** Opening Material for this task block **
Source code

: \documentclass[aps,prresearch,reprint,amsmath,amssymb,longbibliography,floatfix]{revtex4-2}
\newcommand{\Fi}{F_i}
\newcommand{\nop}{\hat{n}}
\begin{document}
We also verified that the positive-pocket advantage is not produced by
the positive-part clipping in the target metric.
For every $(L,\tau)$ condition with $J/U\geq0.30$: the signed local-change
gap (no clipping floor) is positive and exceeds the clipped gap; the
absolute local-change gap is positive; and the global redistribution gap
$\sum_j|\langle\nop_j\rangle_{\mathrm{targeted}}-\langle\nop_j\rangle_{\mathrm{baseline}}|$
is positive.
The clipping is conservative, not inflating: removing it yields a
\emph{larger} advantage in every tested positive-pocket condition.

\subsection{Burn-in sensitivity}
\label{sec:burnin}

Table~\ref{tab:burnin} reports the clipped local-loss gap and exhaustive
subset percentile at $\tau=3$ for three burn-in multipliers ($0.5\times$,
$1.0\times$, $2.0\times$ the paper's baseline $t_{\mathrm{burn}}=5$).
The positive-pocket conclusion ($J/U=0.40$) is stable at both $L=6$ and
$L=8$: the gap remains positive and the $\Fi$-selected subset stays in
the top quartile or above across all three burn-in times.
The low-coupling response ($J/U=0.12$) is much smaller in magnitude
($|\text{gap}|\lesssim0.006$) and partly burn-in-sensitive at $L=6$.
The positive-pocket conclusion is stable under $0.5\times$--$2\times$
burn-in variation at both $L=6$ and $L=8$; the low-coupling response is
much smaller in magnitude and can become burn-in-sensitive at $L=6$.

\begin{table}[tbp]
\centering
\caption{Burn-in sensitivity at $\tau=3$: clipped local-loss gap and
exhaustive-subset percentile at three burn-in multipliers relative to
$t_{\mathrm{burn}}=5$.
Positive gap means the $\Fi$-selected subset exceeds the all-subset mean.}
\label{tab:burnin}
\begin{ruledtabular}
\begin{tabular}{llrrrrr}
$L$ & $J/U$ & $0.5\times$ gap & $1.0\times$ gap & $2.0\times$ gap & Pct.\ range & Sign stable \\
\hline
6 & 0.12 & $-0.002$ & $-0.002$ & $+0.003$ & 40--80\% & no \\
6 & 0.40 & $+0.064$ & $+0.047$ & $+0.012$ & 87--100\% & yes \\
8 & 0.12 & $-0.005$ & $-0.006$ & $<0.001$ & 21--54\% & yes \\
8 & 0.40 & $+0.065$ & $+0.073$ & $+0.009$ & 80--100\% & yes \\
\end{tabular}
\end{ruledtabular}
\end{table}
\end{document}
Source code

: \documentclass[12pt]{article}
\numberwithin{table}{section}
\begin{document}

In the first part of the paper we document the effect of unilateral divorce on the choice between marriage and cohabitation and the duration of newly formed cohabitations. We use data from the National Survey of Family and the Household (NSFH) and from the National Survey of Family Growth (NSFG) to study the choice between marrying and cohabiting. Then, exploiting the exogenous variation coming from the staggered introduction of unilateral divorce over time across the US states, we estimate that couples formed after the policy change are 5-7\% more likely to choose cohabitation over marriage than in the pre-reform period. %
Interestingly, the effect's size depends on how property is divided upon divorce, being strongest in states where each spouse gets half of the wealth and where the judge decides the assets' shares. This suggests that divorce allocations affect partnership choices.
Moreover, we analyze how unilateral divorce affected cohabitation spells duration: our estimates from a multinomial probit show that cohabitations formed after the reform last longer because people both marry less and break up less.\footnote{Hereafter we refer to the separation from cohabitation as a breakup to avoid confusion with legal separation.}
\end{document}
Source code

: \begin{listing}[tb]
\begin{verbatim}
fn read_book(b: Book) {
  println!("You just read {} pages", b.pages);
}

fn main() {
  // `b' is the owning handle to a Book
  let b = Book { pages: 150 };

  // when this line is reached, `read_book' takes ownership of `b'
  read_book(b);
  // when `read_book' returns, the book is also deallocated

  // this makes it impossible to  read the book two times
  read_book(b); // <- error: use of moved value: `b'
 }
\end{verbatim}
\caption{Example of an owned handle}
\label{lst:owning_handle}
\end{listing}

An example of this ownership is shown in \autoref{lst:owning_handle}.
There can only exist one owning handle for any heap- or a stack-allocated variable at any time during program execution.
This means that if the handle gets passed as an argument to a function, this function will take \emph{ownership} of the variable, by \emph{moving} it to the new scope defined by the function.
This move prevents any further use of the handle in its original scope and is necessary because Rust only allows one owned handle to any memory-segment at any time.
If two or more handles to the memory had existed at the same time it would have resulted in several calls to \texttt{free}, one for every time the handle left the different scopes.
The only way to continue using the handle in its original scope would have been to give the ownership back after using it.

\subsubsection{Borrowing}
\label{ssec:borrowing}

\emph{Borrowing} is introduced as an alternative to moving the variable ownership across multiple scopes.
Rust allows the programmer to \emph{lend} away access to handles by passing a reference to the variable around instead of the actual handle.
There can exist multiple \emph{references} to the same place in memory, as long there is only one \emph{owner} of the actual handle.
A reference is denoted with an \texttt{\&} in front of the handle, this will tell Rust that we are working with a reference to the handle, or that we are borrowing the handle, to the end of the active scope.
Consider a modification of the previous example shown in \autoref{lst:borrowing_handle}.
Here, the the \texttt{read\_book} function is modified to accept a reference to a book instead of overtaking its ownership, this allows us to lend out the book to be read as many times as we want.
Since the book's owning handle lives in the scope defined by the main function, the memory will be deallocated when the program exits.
** Closing Material for this task block **
** Opening Material for this task block **
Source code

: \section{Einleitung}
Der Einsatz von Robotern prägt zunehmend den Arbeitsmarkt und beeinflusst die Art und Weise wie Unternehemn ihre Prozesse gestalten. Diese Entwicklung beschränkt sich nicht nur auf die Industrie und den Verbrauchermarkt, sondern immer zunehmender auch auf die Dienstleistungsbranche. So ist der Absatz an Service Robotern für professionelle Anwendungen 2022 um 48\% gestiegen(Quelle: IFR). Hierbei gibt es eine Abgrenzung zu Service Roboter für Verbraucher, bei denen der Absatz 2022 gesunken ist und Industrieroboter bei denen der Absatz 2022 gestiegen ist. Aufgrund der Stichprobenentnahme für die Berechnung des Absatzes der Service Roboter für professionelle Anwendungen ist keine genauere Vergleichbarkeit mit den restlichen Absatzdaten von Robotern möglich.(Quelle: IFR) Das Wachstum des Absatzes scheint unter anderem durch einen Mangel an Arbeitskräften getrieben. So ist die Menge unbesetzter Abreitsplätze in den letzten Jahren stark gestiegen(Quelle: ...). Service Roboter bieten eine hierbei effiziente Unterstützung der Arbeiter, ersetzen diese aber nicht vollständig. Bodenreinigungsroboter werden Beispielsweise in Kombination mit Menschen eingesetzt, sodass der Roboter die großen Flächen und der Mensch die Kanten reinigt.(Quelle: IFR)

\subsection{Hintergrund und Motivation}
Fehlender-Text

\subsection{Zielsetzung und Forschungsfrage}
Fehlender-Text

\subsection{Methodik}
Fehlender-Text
** Closing Material for this task block **
- **About this exercise**:
Provide the number of lines holding the word "owned" within the material, without any other text.

- **Solution to this task**:
2